▸ Assigned task
From the entries below, copy every line where the string "learning" appears.

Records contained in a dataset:
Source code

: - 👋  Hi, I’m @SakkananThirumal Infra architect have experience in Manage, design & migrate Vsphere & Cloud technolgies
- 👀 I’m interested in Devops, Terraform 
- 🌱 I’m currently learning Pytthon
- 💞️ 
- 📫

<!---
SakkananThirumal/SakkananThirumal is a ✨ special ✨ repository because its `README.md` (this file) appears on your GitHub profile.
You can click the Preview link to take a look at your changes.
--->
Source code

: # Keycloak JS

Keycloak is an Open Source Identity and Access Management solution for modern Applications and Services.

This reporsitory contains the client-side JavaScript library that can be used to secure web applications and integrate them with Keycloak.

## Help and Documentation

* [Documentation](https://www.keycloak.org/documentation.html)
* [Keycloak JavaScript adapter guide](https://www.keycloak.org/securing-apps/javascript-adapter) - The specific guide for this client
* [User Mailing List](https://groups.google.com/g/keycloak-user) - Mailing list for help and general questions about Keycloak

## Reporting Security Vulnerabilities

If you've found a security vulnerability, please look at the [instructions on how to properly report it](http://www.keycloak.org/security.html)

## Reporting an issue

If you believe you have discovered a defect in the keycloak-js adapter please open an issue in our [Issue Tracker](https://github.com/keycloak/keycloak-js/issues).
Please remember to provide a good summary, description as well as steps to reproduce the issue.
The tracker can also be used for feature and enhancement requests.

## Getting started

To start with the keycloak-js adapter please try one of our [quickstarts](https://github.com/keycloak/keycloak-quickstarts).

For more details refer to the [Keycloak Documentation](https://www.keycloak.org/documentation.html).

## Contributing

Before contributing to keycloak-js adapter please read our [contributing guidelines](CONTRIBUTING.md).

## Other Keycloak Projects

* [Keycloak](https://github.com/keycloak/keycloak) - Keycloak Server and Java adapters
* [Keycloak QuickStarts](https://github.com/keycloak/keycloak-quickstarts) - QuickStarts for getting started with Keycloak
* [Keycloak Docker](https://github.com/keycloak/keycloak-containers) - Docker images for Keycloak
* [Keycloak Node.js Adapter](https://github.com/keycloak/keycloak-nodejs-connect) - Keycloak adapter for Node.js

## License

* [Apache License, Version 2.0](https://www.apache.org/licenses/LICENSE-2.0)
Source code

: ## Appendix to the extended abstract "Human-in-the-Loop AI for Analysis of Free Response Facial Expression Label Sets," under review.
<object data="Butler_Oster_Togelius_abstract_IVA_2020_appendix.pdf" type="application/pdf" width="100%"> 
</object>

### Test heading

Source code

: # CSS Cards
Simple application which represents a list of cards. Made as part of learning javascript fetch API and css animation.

▸ Solution to the problem
- 🌱 I’m currently learning Pytthon
Simple application which represents a list of cards. Made as part of learning javascript fetch API and css animation.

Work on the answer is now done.